Nick Owen

Nick Owen is a regional and national television journalist who is currently the main presenter on BBC Midlands Today.

He began his journalism career with the Doncaster Evening Post, where he completed his NCTJ training, and has fond memories of his time there.

Nick said: "I went into journalism in the summer of 1969, as a graduate trainee with the now defunctDoncaster Evening Post. I had an eight week block release NCTJ course in Sheffield during my two years on the paper and I am still grateful for what I learnt there. The course was well run, interesting and extremely educational for someone who was rather naive about the wider world, as I was then. It was also good fun being with so many like minded individuals for that period of time!

“It was there that I learned shorthand (Teeline) which was, of course, immediately invaluable, whether I was attending a court hearing or a council meeting or just snatching a doorstep interview. However, it is still a vital tool for me today, even though I have been predominantly a TV presenter, rather than a reporter, for more than 30 years.”

Following his stint at the Doncaster Evening Post, Nick joined the Birmingham Post and then BBC Radio Birmingham before joining ATV Network’s sports department to cover the World Cup in 1982.

He originally joined TV AM as a sports presenter but within eight weeks had taken over the main presenting role in partnership with Anne Diamond and they continued to present the programme together for several years.

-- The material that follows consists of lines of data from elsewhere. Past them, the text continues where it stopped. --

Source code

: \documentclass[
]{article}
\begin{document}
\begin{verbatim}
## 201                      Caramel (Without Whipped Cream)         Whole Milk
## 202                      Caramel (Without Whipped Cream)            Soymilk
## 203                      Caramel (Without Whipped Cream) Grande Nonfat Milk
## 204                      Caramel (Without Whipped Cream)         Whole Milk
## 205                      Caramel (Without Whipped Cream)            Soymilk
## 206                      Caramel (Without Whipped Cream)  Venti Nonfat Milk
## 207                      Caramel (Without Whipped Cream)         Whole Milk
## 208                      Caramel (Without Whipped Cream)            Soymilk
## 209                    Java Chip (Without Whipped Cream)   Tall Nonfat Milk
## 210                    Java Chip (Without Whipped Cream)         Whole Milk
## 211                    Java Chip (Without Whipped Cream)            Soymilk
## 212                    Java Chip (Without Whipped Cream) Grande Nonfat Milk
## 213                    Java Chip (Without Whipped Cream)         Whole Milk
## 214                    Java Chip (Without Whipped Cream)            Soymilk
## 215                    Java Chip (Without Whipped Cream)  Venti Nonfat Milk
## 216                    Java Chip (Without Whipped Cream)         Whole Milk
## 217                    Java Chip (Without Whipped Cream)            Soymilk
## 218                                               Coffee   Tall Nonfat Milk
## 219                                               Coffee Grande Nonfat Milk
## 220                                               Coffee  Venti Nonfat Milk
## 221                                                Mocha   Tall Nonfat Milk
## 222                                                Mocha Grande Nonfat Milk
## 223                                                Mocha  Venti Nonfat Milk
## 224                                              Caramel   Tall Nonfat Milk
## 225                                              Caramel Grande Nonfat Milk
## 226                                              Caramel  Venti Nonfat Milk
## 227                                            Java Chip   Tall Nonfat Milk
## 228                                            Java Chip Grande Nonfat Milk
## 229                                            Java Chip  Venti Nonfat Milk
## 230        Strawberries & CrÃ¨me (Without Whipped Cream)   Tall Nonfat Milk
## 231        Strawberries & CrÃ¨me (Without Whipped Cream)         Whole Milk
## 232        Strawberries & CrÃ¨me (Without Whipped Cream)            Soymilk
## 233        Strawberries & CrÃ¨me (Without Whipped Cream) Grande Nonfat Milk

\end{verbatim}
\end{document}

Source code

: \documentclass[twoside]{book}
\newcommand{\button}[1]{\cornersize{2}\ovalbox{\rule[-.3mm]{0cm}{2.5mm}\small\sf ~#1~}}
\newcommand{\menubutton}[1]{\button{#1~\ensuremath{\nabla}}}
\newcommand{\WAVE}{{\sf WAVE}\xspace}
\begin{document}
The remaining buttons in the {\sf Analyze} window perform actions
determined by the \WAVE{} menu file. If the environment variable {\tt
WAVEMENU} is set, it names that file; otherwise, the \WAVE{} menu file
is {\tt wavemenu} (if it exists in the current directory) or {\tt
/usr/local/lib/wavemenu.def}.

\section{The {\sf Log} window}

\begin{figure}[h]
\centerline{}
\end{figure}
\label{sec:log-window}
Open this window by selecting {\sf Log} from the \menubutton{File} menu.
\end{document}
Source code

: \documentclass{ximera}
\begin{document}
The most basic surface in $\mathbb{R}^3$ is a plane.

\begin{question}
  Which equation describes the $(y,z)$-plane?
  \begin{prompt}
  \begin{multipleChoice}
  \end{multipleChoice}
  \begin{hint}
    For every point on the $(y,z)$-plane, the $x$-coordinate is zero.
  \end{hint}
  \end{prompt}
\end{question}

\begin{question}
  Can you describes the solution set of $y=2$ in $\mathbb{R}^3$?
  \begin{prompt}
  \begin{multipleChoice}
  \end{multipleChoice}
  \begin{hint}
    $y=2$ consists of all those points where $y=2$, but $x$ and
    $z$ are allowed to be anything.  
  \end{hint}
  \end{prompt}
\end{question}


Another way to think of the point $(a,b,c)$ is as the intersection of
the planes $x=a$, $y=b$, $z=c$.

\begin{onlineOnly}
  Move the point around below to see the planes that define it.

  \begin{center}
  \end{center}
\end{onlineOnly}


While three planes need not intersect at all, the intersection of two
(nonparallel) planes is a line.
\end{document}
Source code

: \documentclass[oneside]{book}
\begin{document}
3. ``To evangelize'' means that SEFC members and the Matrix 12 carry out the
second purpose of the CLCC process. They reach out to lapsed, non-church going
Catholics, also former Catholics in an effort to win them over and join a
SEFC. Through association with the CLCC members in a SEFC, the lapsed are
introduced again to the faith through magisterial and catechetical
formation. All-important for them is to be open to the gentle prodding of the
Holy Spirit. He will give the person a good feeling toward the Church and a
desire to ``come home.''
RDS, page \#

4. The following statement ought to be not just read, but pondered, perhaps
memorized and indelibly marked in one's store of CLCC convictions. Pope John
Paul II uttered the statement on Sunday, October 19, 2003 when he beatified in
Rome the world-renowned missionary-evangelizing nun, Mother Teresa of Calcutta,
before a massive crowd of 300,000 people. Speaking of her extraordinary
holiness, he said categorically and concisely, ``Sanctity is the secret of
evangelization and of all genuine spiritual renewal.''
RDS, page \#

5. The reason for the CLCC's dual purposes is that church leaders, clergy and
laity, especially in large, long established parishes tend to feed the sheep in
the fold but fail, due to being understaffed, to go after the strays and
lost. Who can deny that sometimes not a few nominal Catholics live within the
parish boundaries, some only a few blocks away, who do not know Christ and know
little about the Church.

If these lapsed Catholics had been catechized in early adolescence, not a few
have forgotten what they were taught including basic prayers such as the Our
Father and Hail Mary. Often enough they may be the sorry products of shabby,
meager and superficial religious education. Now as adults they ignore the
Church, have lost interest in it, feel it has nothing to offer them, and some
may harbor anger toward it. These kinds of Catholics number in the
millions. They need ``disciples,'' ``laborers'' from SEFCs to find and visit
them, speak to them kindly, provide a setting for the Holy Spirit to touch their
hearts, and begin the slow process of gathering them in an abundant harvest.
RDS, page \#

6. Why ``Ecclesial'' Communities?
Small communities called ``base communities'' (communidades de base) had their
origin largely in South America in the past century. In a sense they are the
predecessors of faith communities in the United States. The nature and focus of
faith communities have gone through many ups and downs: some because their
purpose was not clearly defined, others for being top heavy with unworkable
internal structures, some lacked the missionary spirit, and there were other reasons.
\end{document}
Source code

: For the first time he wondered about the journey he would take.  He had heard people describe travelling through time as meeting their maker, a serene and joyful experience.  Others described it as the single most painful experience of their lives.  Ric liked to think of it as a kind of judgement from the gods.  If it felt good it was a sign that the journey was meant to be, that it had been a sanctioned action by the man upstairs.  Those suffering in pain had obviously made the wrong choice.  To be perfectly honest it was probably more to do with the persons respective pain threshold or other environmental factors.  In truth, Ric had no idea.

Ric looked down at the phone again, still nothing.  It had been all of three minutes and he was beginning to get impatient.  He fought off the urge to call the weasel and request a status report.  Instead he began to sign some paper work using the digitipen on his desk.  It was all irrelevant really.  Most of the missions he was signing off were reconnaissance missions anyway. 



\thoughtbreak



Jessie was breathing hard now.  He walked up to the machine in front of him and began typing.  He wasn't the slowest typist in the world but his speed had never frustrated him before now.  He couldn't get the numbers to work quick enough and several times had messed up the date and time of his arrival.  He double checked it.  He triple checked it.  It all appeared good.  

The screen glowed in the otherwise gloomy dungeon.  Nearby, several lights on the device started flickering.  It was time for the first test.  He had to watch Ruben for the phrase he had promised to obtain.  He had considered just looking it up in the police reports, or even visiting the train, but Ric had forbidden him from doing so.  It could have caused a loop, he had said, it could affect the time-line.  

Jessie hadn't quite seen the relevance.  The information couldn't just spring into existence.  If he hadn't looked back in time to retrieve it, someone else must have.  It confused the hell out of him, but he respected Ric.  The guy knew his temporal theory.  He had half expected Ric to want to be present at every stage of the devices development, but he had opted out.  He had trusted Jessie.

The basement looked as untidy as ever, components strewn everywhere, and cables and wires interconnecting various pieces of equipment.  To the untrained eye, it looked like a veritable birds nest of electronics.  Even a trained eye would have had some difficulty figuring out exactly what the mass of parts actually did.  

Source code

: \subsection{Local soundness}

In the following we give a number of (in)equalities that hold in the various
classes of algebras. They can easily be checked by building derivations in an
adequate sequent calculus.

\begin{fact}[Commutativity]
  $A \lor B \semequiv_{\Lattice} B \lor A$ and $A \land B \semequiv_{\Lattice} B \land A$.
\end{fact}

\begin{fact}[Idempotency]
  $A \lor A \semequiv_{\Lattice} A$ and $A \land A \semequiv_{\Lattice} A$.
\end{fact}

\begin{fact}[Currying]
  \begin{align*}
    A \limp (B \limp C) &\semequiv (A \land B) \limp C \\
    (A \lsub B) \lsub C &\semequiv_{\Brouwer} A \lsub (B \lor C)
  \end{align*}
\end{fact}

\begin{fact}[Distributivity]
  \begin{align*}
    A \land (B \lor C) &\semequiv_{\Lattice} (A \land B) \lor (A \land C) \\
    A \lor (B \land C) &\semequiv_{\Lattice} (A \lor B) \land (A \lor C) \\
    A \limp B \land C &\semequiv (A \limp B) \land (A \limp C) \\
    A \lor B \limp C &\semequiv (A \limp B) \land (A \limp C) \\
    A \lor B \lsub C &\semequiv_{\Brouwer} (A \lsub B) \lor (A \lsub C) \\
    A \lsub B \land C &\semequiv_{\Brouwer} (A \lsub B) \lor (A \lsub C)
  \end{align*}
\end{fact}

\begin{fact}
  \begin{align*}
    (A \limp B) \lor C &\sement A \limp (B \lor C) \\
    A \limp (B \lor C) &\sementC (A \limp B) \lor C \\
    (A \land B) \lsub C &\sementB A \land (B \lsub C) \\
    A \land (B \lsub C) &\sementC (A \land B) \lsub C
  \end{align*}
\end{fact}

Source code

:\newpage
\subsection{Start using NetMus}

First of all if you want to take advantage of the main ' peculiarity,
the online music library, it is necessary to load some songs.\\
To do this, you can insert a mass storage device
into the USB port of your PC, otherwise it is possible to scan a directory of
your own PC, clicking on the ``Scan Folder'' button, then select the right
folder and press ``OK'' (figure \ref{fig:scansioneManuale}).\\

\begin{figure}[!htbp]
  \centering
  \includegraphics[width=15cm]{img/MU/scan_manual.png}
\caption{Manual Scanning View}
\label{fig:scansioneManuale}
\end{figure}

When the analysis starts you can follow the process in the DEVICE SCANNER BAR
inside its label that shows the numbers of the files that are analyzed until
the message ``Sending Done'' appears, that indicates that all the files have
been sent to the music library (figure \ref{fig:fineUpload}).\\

He then joined ITV Sport as presenter of Midweek Sport Special and also hosted the Olympic Games and the World Cup, as well as a variety of other sports programmes, including athletics and boxing and game shows Sporting Triangles and Hitman.

Nick renewed his partnership with Anne Diamond in 1992 when he moved to the BBC to co-present Good Morning with Anne and Nick. The programme ran for 600 episodes until 1996. He is now the main presenter on BBC Midlands Today.

Nick believes his NCTJ training has helped him throughout his career adding: “The NCTJ also gave me a valuable grounding in public affairs, the way the 'system' works and, of course, a grasp of media law is vital, more so in these litigious times than ever. All these ingredients are pivotal for the profession, absolutely basic, and I believe that NCTJ training is a must for any aspiring journalist."

In 2006 Nick was awarded the Baird Medal by the Royal Television Society, Midlands, for lifelong achievement in television.